I don't have a Kiwi, I do have a single drive. Heres a vid I found about a Kiwi. I hope it helps!

[YOUTUBE]oURFsc5Ojjg[/YOUTUBE]


----------



## Lythrum (Dec 19, 2005)

I did the same thing, and I had to do all of the things you mentioned - fiddle around with the tension, try to keep a consistent speed treadling. I think the thing that helped me the most was doing a lot of pre-drafting. I also found that the kinked up yarn was hanging up on the flyer, and wasn't feeding in (which is apparently common when the wheel reverses while you are spinning). I know it sure is frustrating, I hope you can figure it out.

And welcome to the forum!!


----------



## frazzlehead (Aug 23, 2005)

Try this:

Make a bit of yarn then stop treadling. Turn the bobbin by hand and see if it winds on smoothly and loads onto the bobbin. If it doesn't wind onto the bobbin when you turn by hand, you need to find out why. Possible reasons include having it snagged on one of the hooks, or having the leader tied in such a way that it slips around. If you find the problem there, you are good to go (I'm gonna guess it's your leader - if you can hold it still and wrap the first bit of yarn by hand and make it "stay" you should be good after that).

If turning the bobbin by hand is no problem and it winds on, check your maidens: is one of them twisted slightly inward and binding on the flyer or the bobbin? Twist them straight so flyer and bobbin turn evenly.

If all that is working, check tension: Take some commercial yarn and tie the leader on the bobbin, feed it through the orifice, and crank the tension right off, completely off. Now start treadling and tighten the tension just until the yarn will wind onto the bobbin. 
(In fact, for your "diagnostics", it might be best to do the whole thing with commercial yarn so you are not also fighting with drafting while trying to figure out why you aren't getting takeup).
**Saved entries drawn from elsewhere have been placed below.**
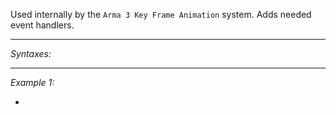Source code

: Used internally by the `Arma 3 Key Frame Animation` system. Adds needed event handlers.


---
*Syntaxes:*



---
*Example 1:*

-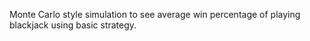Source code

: Monte Carlo style simulation to see average win percentage of playing blackjack using basic strategy.
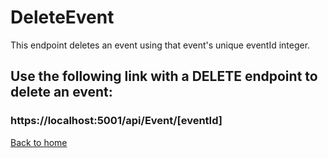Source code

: # DeleteEvent

This endpoint deletes an event using that event's unique eventId integer.


## Use the following link with a DELETE endpoint to delete an event:
### https://localhost:5001/api/Event/[eventId]

[Back to home](../../README.md)

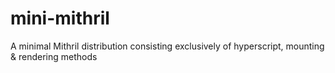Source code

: # mini-mithril
A minimal Mithril distribution consisting exclusively of hyperscript, mounting &amp; rendering methods
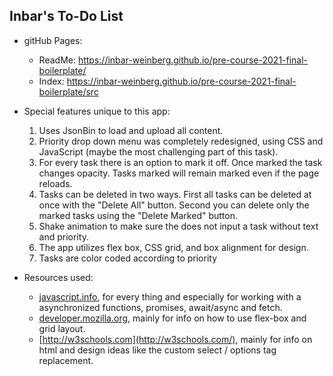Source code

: ## Inbar's To-Do List
- gitHub Pages:
  - ReadMe: https://inbar-weinberg.github.io/pre-course-2021-final-boilerplate/
  - Index: https://inbar-weinberg.github.io/pre-course-2021-final-boilerplate/src
- Special features unique to this app:
  1. Uses JsonBin to load and upload all content.
  2. Priority drop down menu was completely redesigned, using CSS and JavaScript (maybe the most challenging part of this task).
  3. For every task there is an option to mark it off. Once marked the task changes opacity. Tasks marked will remain marked 
  even if the page reloads.
  4. Tasks can be deleted in two ways. First all tasks can be deleted at once with the "Delete All" button. Second you can delete only the marked tasks using the "Delete Marked" button.
  5. Shake animation to make sure the does not input a task without text and priority.
  6. The app utilizes flex box, CSS grid, and box alignment for design.
  7. Tasks are color coded according to priority

- Resources used:
  - [javascript.info](https://javascript.info/), for every thing and especially for working with a asynchronized functions, promises, await/async and fetch.
  - [developer.mozilla.org](https://developer.mozilla.org/en-US/docs/Web/CSS), mainly for info on how to use flex-box and grid layout.
  - [http://w3schools.com](http://w3schools.com/), mainly for info on html and design ideas like the custom select / options tag replacement.

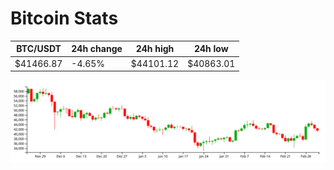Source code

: # Bitcoin Stats

BTC/USDT|24h change|24h high|24h low|
|---|---|---|---|
|$41466.87|-4.65%|$44101.12|$40863.01|

<img src="./chart.svg">
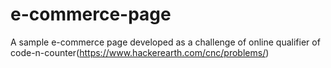 # e-commerce-page
A sample e-commerce page developed as a challenge of online qualifier of code-n-counter(https://www.hackerearth.com/cnc/problems/)
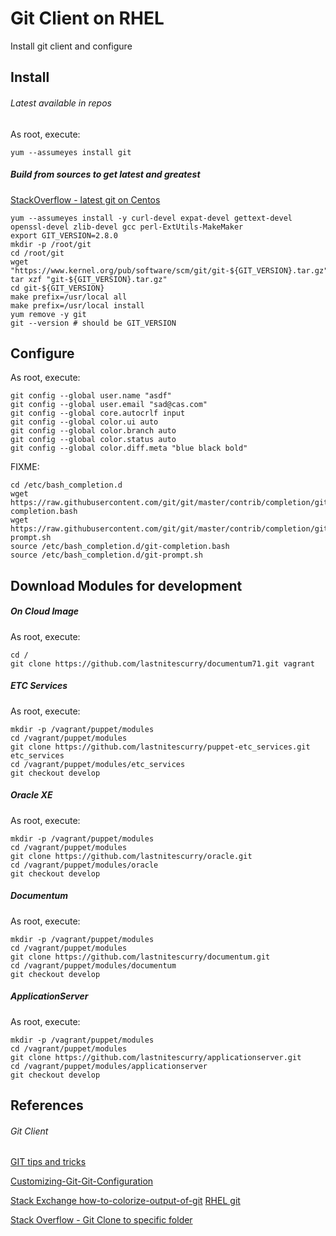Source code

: # Git Client on RHEL 

Install git client and configure

## Install 
###### Latest available in repos
As root, execute:

    yum --assumeyes install git

##### Build from sources to get latest and greatest

[StackOverflow - latest git on Centos](http://stackoverflow.com/questions/21820715/how-to-install-latest-version-of-git-on-centos-6-x-7-x)

    yum --assumeyes install -y curl-devel expat-devel gettext-devel openssl-devel zlib-devel gcc perl-ExtUtils-MakeMaker
    export GIT_VERSION=2.8.0
    mkdir -p /root/git
    cd /root/git
    wget "https://www.kernel.org/pub/software/scm/git/git-${GIT_VERSION}.tar.gz"
    tar xzf "git-${GIT_VERSION}.tar.gz"
    cd git-${GIT_VERSION}
    make prefix=/usr/local all
    make prefix=/usr/local install
    yum remove -y git
    git --version # should be GIT_VERSION

## Configure 
As root, execute:

    git config --global user.name "asdf"
    git config --global user.email "sad@cas.com"
    git config --global core.autocrlf input
    git config --global color.ui auto
    git config --global color.branch auto
    git config --global color.status auto
    git config --global color.diff.meta "blue black bold"
    
FIXME:

    cd /etc/bash_completion.d
    wget https://raw.githubusercontent.com/git/git/master/contrib/completion/git-completion.bash
    wget https://raw.githubusercontent.com/git/git/master/contrib/completion/git-prompt.sh 
    source /etc/bash_completion.d/git-completion.bash
    source /etc/bash_completion.d/git-prompt.sh

## Download Modules for development
##### On Cloud Image
As root, execute:

    cd /
    git clone https://github.com/lastnitescurry/documentum71.git vagrant

##### ETC Services
As root, execute:

    mkdir -p /vagrant/puppet/modules
    cd /vagrant/puppet/modules
    git clone https://github.com/lastnitescurry/puppet-etc_services.git etc_services
    cd /vagrant/puppet/modules/etc_services
    git checkout develop

##### Oracle XE
As root, execute:

    mkdir -p /vagrant/puppet/modules
    cd /vagrant/puppet/modules
    git clone https://github.com/lastnitescurry/oracle.git
    cd /vagrant/puppet/modules/oracle
    git checkout develop

##### Documentum
As root, execute:

    mkdir -p /vagrant/puppet/modules
    cd /vagrant/puppet/modules
    git clone https://github.com/lastnitescurry/documentum.git
    cd /vagrant/puppet/modules/documentum
    git checkout develop

##### ApplicationServer
As root, execute:

    mkdir -p /vagrant/puppet/modules
    cd /vagrant/puppet/modules
    git clone https://github.com/lastnitescurry/applicationserver.git
    cd /vagrant/puppet/modules/applicationserver
    git checkout develop

## References
###### Git Client
[GIT tips and tricks](https://git-scm.com/book/en/v1/Git-Basics-Tips-and-Tricks)

[Customizing-Git-Git-Configuration](https://git-scm.com/book/en/v2/Customizing-Git-Git-Configuration)    

[Stack Exchange how-to-colorize-output-of-git](http://unix.stackexchange.com/questions/44266/how-to-colorize-output-of-git)
[RHEL git](https://access.redhat.com/documentation/en-US/Red_Hat_Enterprise_Linux/6/html/Developer_Guide/collaboration.git.html)

[Stack Overflow - Git Clone to specific folder](http://stackoverflow.com/questions/651038/how-do-you-clone-a-git-repository-into-a-specific-folder)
Also ... do you have your brake band on properly? 

Try those things and see if they help. Come back (maybe with a picture of your flyer assembly, taken from directly above) if not, and we'll see what else we can do for you.


----------



## Marchwind (May 10, 2002)

Agree I with Frazzle, back off all tension. 

Oh, wait a minute. I think my friend has the same wheel and had this problem. If I remember right the tensioning on this is really screwy. I had to undo it and redo the way it was tensioned. Can you take a picture of your tension? Are there two springs on it? We had real problems with the two springs. I'm not sure why they have it that way, it is very unnecessary. Once I fixed it it all worked fine. Let me know and I'll walk you through what I did.


----------



## Ana Bluebird (Dec 8, 2002)

I have a Joy with two springs on the tension and have no problems but I use very little tension, like these gals say, start with none, then add very little till you get it.
Back when, my instructor always had us start out with just peddling, no hands, peddling slow as we could without going backwards. We did that for 5 minutes or so before we tried spinning, getting the feel of the wheel. Then if we had trouble she would say, "speed up the hands OR slow the foot." My favorite advice of hers. Don't get discouraged, we all started out that way, well, I did anyway, I think.


----------



## freelove (Jun 17, 2005)

When I first got my Traveler it did not take up well. That was only one of the myriad problems, but that is another story. Try using a bit of beeswax on the whorls and see if the drive bands grab a little better. It worked for me. 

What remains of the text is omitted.